**PROBLEM DETAILS**
Find the line below with "2. Configure environment" and the line with "API contains a". Output them and the lines between, exactly, but not the pictures.

[Saved entries]

☆ ☆ ☆ ☆ ☆

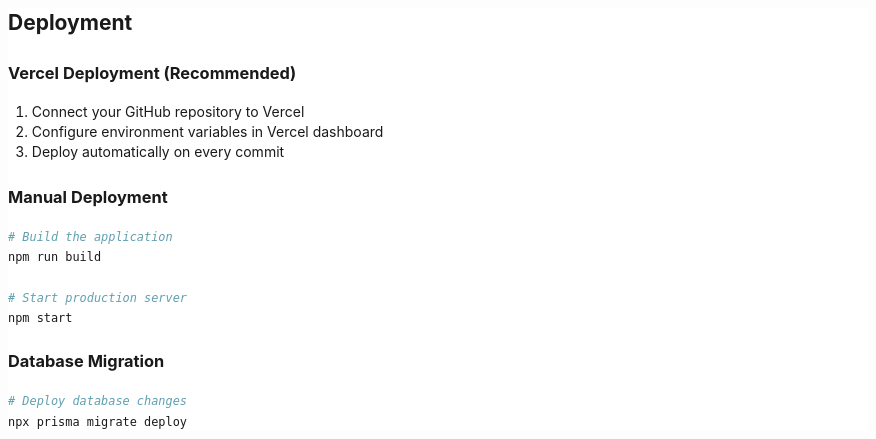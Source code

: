 ## Deployment

### Vercel Deployment (Recommended)
1. Connect your GitHub repository to Vercel
2. Configure environment variables in Vercel dashboard
3. Deploy automatically on every commit

### Manual Deployment
```bash
# Build the application
npm run build

# Start production server
npm start
```

### Database Migration
```bash
# Deploy database changes
npx prisma migrate deploy
```


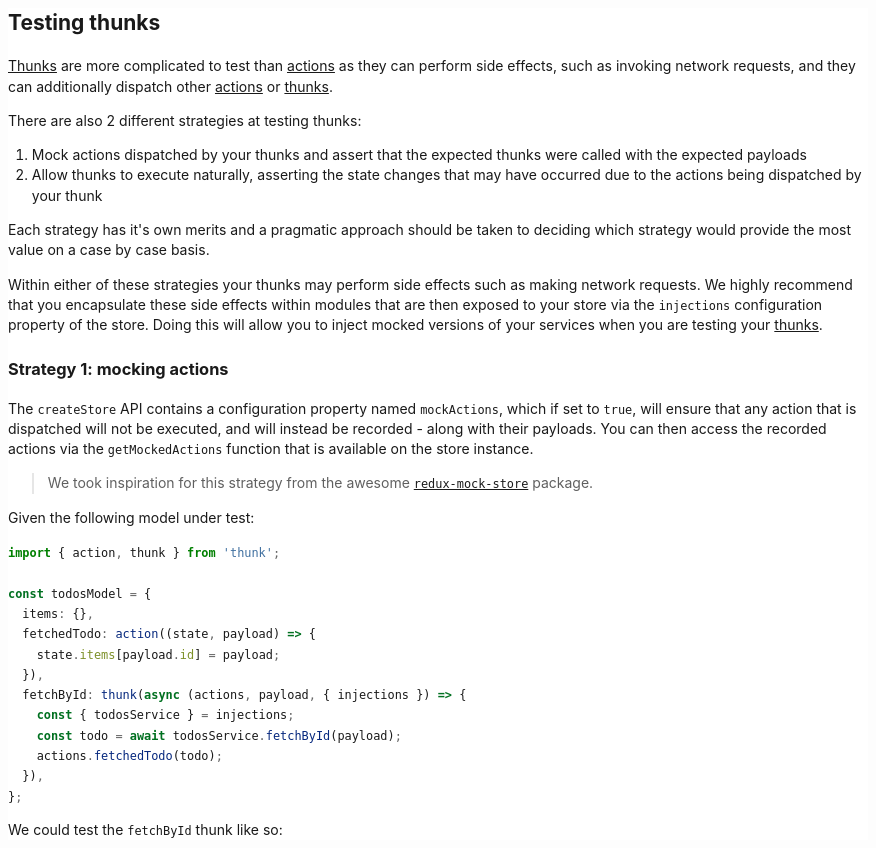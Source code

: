## Testing thunks

[Thunks](/docs/api/thunk.html) are more complicated to test than
[actions](/docs/api/action.html) as they can perform side effects, such as
invoking network requests, and they can additionally dispatch other
[actions](/docs/api/action.html) or [thunks](/docs/api/thunk.html).

There are also 2 different strategies at testing thunks:

1. Mock actions dispatched by your thunks and assert that the expected thunks
   were called with the expected payloads
1. Allow thunks to execute naturally, asserting the state changes that may have
   occurred due to the actions being dispatched by your thunk

Each strategy has it's own merits and a pragmatic approach should be taken to
deciding which strategy would provide the most value on a case by case basis.

Within either of these strategies your thunks may perform side effects such as
making network requests. We highly recommend that you encapsulate these side
effects within modules that are then exposed to your store via the `injections`
configuration property of the store. Doing this will allow you to inject mocked
versions of your services when you are testing your
[thunks](/docs/api/thunk.html).

### Strategy 1: mocking actions

The `createStore` API contains a configuration property named `mockActions`,
which if set to `true`, will ensure that any action that is dispatched will not
be executed, and will instead be recorded - along with their payloads. You can
then access the recorded actions via the `getMockedActions` function that is
available on the store instance.

> We took inspiration for this strategy from the awesome
> [`redux-mock-store`](https://github.com/dmitry-zaets/redux-mock-store)
> package.

Given the following model under test:

```typescript
import { action, thunk } from 'thunk';

const todosModel = {
  items: {},
  fetchedTodo: action((state, payload) => {
    state.items[payload.id] = payload;
  }),
  fetchById: thunk(async (actions, payload, { injections }) => {
    const { todosService } = injections;
    const todo = await todosService.fetchById(payload);
    actions.fetchedTodo(todo);
  }),
};
```

We could test the `fetchById` thunk like so:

☆ ☆ ☆ ☆ ☆

**ANSWER SECTION**
2. Configure environment variables in Vercel dashboard
3. Deploy automatically on every commit

### Manual Deployment
```bash
# Build the application
npm run build

# Start production server
npm start
```

### Database Migration
```bash
# Deploy database changes
npx prisma migrate deploy
```


Source code

:## Testing thunks

[Thunks](/docs/api/thunk.html) are more complicated to test than
[actions](/docs/api/action.html) as they can perform side effects, such as
invoking network requests, and they can additionally dispatch other
[actions](/docs/api/action.html) or [thunks](/docs/api/thunk.html).

There are also 2 different strategies at testing thunks:

1. Mock actions dispatched by your thunks and assert that the expected thunks
   were called with the expected payloads
1. Allow thunks to execute naturally, asserting the state changes that may have
   occurred due to the actions being dispatched by your thunk

Each strategy has it's own merits and a pragmatic approach should be taken to
deciding which strategy would provide the most value on a case by case basis.

Within either of these strategies your thunks may perform side effects such as
making network requests. We highly recommend that you encapsulate these side
effects within modules that are then exposed to your store via the `injections`
configuration property of the store. Doing this will allow you to inject mocked
versions of your services when you are testing your
[thunks](/docs/api/thunk.html).

### Strategy 1: mocking actions

The `createStore` API contains a configuration property named `mockActions`,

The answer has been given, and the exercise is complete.